**Instructions to follow:** Everything in the listing should be copied exactly, save for the pictures.

**Input:**
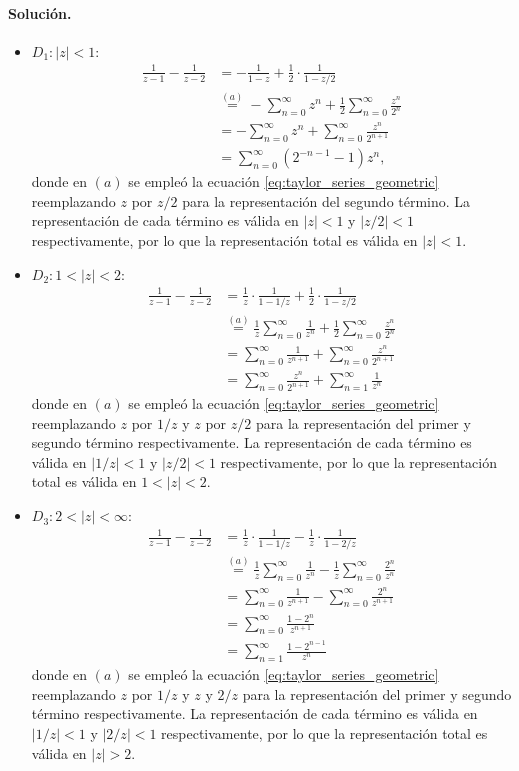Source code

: \documentclass[a4paper]{report}
\begin{document}
\paragraph{Solución.}

\begin{itemize}
 \item \(D_1:|z|<1\):
 \begin{align*}
  \frac{1}{z-1}-\frac{1}{z-2}&=-\frac{1}{1-z}+\frac{1}{2}\cdot\frac{1}{1-z/2}\\
   &\overset{(a)}{=}-\sum_{n=0}^\infty z^n+\frac{1}{2}\sum_{n=0}^\infty\frac{z^n}{2^n}\\
   &=-\sum_{n=0}^\infty z^n+\sum_{n=0}^\infty\frac{z^n}{2^{n+1}}\\
   &=\sum_{n=0}^\infty(2^{-n-1}-1)z^n,
 \end{align*}
 donde en \((a)\) se empleó la ecuación \ref{eq:taylor_series_geometric} reemplazando \(z\) por \(z/2\) para la representación del segundo término. La representación de cada término es válida en \(|z|<1\) y \(|z/2|<1\) respectivamente, por lo que la representación total es válida en \(|z|<1\).
 \item \(D_2:1<|z|<2\):
 \begin{align*}
  \frac{1}{z-1}-\frac{1}{z-2}&=\frac{1}{z}\cdot\frac{1}{1-1/z}+\frac{1}{2}\cdot\frac{1}{1-z/2}\\
   &\overset{(a)}{=}\frac{1}{z}\sum_{n=0}^\infty\frac{1}{z^n}+\frac{1}{2}\sum_{n=0}^\infty\frac{z^n}{2^n}\\
   &=\sum_{n=0}^\infty\frac{1}{z^{n+1}}+\sum_{n=0}^\infty\frac{z^n}{2^{n+1}}\\
   &=\sum_{n=0}^\infty\frac{z^n}{2^{n+1}}+\sum_{n=1}^\infty\frac{1}{z^n}
 \end{align*}
 donde en \((a)\) se empleó la ecuación \ref{eq:taylor_series_geometric} reemplazando \(z\) por \(1/z\) y \(z\) por \(z/2\) para la representación del primer y segundo término respectivamente. La representación de cada término es válida en \(|1/z|<1\) y \(|z/2|<1\) respectivamente, por lo que la representación total es válida en \(1<|z|<2\).
 \item \(D_3:2<|z|<\infty\):
 \begin{align*}
  \frac{1}{z-1}-\frac{1}{z-2}&=\frac{1}{z}\cdot\frac{1}{1-1/z}-\frac{1}{z}\cdot\frac{1}{1-2/z}\\
   &\overset{(a)}{=}\frac{1}{z}\sum_{n=0}^\infty\frac{1}{z^n}-\frac{1}{z}\sum_{n=0}^\infty\frac{2^n}{z^n}\\
   &=\sum_{n=0}^\infty\frac{1}{z^{n+1}}-\sum_{n=0}^\infty\frac{2^n}{z^{n+1}}\\
   &=\sum_{n=0}^\infty\frac{1-2^n}{z^{n+1}}\\
   &=\sum_{n=1}^\infty\frac{1-2^{n-1}}{z^{n}}
 \end{align*}
 donde en \((a)\) se empleó la ecuación \ref{eq:taylor_series_geometric} reemplazando \(z\) por \(1/z\) y \(z\) y \(2/z\) para la representación del primer y segundo término respectivamente. La representación de cada término es válida en \(|1/z|<1\) y \(|2/z|<1\) respectivamente, por lo que la representación total es válida en \(|z|>2\).
\end{itemize}
\end{document}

**Written response:**
Source code

: \documentclass[a4paper]{report}
\begin{document}
\paragraph{Solución.}

\begin{itemize}
 \item \(D_1:|z|<1\):
 \begin{align*}
  \frac{1}{z-1}-\frac{1}{z-2}&=-\frac{1}{1-z}+\frac{1}{2}\cdot\frac{1}{1-z/2}\\
   &\overset{(a)}{=}-\sum_{n=0}^\infty z^n+\frac{1}{2}\sum_{n=0}^\infty\frac{z^n}{2^n}\\
   &=-\sum_{n=0}^\infty z^n+\sum_{n=0}^\infty\frac{z^n}{2^{n+1}}\\
   &=\sum_{n=0}^\infty(2^{-n-1}-1)z^n,
 \end{align*}
 donde en \((a)\) se empleó la ecuación \ref{eq:taylor_series_geometric} reemplazando \(z\) por \(z/2\) para la representación del segundo término. La representación de cada término es válida en \(|z|<1\) y \(|z/2|<1\) respectivamente, por lo que la representación total es válida en \(|z|<1\).
 \item \(D_2:1<|z|<2\):
 \begin{align*}
  \frac{1}{z-1}-\frac{1}{z-2}&=\frac{1}{z}\cdot\frac{1}{1-1/z}+\frac{1}{2}\cdot\frac{1}{1-z/2}\\
   &\overset{(a)}{=}\frac{1}{z}\sum_{n=0}^\infty\frac{1}{z^n}+\frac{1}{2}\sum_{n=0}^\infty\frac{z^n}{2^n}\\
   &=\sum_{n=0}^\infty\frac{1}{z^{n+1}}+\sum_{n=0}^\infty\frac{z^n}{2^{n+1}}\\
   &=\sum_{n=0}^\infty\frac{z^n}{2^{n+1}}+\sum_{n=1}^\infty\frac{1}{z^n}
 \end{align*}
 donde en \((a)\) se empleó la ecuación \ref{eq:taylor_series_geometric} reemplazando \(z\) por \(1/z\) y \(z\) por \(z/2\) para la representación del primer y segundo término respectivamente. La representación de cada término es válida en \(|1/z|<1\) y \(|z/2|<1\) respectivamente, por lo que la representación total es válida en \(1<|z|<2\).
 \item \(D_3:2<|z|<\infty\):
 \begin{align*}
  \frac{1}{z-1}-\frac{1}{z-2}&=\frac{1}{z}\cdot\frac{1}{1-1/z}-\frac{1}{z}\cdot\frac{1}{1-2/z}\\
   &\overset{(a)}{=}\frac{1}{z}\sum_{n=0}^\infty\frac{1}{z^n}-\frac{1}{z}\sum_{n=0}^\infty\frac{2^n}{z^n}\\
   &=\sum_{n=0}^\infty\frac{1}{z^{n+1}}-\sum_{n=0}^\infty\frac{2^n}{z^{n+1}}\\
   &=\sum_{n=0}^\infty\frac{1-2^n}{z^{n+1}}\\
   &=\sum_{n=1}^\infty\frac{1-2^{n-1}}{z^{n}}
 \end{align*}
 donde en \((a)\) se empleó la ecuación \ref{eq:taylor_series_geometric} reemplazando \(z\) por \(1/z\) y \(z\) y \(2/z\) para la representación del primer y segundo término respectivamente. La representación de cada término es válida en \(|1/z|<1\) y \(|2/z|<1\) respectivamente, por lo que la representación total es válida en \(|z|>2\).
\end{itemize}
\end{document}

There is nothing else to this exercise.